## To do
Find the line with "The voltmx.os namespace" in the records below. Copy it and every line after it, up to and including the line with "La société ne peut posséder, directement".

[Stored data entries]
------------------------------------------------

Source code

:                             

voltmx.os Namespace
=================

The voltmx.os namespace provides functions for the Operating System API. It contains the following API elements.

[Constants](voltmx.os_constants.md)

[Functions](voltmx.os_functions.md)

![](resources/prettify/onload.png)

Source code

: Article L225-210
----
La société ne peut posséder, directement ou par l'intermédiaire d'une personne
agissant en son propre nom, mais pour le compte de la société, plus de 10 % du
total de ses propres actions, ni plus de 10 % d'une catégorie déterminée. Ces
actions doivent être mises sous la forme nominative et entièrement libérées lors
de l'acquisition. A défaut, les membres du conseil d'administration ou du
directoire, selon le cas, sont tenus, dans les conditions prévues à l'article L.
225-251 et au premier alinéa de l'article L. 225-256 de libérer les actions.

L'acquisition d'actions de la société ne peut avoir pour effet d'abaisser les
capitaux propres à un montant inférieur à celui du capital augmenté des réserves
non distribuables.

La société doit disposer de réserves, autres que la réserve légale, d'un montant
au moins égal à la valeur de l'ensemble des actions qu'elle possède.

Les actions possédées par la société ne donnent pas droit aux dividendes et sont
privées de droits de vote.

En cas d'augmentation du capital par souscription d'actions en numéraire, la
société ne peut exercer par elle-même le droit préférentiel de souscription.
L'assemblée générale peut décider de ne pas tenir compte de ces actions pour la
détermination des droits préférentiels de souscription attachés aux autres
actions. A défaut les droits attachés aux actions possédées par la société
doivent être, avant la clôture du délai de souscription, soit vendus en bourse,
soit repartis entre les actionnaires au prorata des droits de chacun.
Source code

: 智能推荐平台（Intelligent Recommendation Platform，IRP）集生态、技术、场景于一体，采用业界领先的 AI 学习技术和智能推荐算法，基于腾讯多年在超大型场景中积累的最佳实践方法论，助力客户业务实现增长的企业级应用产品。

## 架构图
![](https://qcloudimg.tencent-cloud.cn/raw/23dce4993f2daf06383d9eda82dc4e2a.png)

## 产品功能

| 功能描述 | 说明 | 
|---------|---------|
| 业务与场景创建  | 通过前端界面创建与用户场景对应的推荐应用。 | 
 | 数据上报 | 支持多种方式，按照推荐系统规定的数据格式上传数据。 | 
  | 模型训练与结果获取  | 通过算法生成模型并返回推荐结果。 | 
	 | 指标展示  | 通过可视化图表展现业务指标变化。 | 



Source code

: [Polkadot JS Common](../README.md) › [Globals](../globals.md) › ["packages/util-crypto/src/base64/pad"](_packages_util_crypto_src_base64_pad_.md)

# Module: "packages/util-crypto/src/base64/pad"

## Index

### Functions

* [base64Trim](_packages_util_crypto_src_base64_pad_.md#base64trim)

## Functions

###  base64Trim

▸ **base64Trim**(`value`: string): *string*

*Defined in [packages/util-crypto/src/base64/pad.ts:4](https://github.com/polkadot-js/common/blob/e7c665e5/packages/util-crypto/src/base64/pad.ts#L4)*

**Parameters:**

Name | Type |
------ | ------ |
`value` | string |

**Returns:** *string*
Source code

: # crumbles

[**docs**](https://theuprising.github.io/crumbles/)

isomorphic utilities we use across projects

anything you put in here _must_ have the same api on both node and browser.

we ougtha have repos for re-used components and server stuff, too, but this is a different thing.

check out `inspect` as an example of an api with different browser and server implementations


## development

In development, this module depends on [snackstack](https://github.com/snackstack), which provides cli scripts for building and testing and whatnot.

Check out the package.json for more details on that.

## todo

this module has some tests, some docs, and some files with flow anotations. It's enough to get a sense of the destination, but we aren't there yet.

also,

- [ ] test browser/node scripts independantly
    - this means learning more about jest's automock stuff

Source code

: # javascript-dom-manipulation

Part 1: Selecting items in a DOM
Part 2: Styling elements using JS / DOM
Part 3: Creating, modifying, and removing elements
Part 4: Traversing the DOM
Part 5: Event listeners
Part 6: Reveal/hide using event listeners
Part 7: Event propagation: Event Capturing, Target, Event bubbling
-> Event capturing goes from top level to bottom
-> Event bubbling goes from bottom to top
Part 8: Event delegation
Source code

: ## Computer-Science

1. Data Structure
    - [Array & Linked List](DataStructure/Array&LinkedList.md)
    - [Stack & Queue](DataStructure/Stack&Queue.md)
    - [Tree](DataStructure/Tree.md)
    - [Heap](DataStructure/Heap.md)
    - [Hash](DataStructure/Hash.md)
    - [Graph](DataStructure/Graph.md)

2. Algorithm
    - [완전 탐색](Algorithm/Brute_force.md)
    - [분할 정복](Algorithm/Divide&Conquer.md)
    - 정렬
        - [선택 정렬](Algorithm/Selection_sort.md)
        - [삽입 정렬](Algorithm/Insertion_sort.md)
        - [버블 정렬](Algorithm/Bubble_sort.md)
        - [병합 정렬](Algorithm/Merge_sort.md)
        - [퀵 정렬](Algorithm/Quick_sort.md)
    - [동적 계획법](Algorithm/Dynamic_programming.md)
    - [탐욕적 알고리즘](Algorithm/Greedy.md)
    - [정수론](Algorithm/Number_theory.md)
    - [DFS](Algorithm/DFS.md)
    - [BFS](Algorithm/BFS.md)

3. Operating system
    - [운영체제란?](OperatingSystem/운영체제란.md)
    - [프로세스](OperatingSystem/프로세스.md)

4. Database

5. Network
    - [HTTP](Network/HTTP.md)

------------------------------------------------

## Exercise solution
The voltmx.os namespace provides functions for the Operating System API. It contains the following API elements.

[Constants](voltmx.os_constants.md)

[Functions](voltmx.os_functions.md)

![](resources/prettify/onload.png)

Source code

: Article L225-210
----
La société ne peut posséder, directement ou par l'intermédiaire d'une personne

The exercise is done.